Sábado, dia 17 de dezembro de 2022.

Recentemente, li na ECO123 que a vila de Monchique “se encontra em vias de extinção”. Havia, também, uma oferta de emprego na revista. Portanto, foi por acaso que me pus a caminho e deixei a cidade de Leipzig para partir para Monchique, que fica na serra com o mesmo nome. Queria aquele emprego. Esta é a minha história.

 

Viajar é suposto ser algo divertido, seguro, rápido e em conta. Os voos low-cost foram durante muitos anos a forma de realizar esse desejo. Agora, os voos subiram de preço.

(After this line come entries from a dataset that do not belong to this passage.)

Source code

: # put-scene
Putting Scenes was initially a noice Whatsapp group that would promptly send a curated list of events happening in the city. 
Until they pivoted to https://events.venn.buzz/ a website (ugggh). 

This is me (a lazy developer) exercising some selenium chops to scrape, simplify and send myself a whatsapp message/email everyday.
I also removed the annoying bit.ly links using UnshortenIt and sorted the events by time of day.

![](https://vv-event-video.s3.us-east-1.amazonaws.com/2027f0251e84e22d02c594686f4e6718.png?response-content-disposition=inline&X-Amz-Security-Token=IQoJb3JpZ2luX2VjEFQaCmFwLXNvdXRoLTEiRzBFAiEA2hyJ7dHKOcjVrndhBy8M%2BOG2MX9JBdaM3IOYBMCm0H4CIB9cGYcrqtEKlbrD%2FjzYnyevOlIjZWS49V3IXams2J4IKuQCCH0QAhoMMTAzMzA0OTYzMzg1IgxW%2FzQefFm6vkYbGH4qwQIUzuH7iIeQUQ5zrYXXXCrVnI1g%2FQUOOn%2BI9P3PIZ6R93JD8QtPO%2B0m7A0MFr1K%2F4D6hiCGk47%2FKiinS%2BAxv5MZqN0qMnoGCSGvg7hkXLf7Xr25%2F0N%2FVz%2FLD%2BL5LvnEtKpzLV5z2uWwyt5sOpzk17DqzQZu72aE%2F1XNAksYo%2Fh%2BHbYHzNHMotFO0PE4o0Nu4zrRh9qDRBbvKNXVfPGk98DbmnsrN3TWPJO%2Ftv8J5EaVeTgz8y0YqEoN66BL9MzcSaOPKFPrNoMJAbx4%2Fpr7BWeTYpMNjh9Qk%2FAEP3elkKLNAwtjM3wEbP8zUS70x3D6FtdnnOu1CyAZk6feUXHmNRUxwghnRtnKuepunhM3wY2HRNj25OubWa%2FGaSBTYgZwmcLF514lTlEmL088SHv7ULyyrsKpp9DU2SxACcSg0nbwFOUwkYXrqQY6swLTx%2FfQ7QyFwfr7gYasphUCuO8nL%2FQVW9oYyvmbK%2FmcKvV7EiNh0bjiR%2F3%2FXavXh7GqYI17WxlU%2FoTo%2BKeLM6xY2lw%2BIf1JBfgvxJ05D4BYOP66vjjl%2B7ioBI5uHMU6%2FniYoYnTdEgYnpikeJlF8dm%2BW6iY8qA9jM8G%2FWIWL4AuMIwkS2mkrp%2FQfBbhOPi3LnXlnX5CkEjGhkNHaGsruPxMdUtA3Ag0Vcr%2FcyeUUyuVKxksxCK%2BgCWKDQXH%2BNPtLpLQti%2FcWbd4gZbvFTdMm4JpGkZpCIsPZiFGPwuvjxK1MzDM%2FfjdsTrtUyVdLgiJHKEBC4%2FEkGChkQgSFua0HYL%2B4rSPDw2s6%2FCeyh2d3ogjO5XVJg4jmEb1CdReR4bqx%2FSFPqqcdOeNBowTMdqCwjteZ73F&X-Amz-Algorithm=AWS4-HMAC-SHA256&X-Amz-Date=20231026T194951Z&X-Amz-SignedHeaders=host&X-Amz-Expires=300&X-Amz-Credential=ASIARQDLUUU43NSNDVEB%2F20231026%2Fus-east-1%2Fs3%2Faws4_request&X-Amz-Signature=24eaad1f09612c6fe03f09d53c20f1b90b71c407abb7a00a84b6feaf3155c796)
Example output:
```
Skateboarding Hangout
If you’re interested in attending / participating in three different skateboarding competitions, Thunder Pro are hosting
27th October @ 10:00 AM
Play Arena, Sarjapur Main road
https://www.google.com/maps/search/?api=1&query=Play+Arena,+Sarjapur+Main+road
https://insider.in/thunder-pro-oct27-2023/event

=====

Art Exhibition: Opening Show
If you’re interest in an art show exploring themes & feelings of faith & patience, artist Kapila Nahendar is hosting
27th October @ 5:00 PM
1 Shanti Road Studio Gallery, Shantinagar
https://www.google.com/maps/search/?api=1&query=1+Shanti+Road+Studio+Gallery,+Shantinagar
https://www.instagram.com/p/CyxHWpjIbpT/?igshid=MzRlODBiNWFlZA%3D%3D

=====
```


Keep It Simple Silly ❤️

Para além disso, entretanto, todos sabemos como são nocivas as emissões provocadas por cada milha que voamos de avião. As emissões são muito superiores do que se viajássemos a mesma distância de comboio. O que falta então para passarmos voluntariamente a viajar de comboio? Foi para responder a essa pergunta que o autor fez esta viagem. São 3.000 quilómetros que atravessam a Europa de Leipzig, na Alemanha, até Monchique, no sul de Portugal. Seis dias de viagem em quatro etapas com muita bagagem e muito para ver.

 

Primeira etapa: de Leipzig (Alemanha) até Basileia (Suíça)

O monstro

O ponto de partida é a estação central de Leipzig, supostamente a maior estação terminal da Europa. O interior deste enorme edifício antigo com mais de cem anos foi completamente transformado nos anos depois da reunificação. Agora, é possível comprar de tudo em três pisos – algumas coisas úteis e muitas completamente inúteis. Na realidade, a estação foi transformada num centro comercial com ligação ferroviária. Vou com a minha scooter elétrica até à linha 14, onde parte o expresso em direção a Wiesbaden. Para a viagem até à minha primeira meta na Suíça estão previstas cinco horas e meia, com uma mudança de comboio em Frankfurt. Como o comboio teve atraso, acabaram por ser seis horas. Este primeiro percurso custou-me 54 euros, sem reserva. A reserva não está incluída e não é obrigatória nos comboios alemães.

Na plataforma de partida está também uma senhora dos serviços de segurança da estação. A senhora, na farda demasiado grande, parece estar já perto da reforma. Foi ela que teve a amabilidade de tirar a primeira foto em que o viajante aparece em frente a um letreiro em que Leipzig se vangloria de ter uma feira industrial.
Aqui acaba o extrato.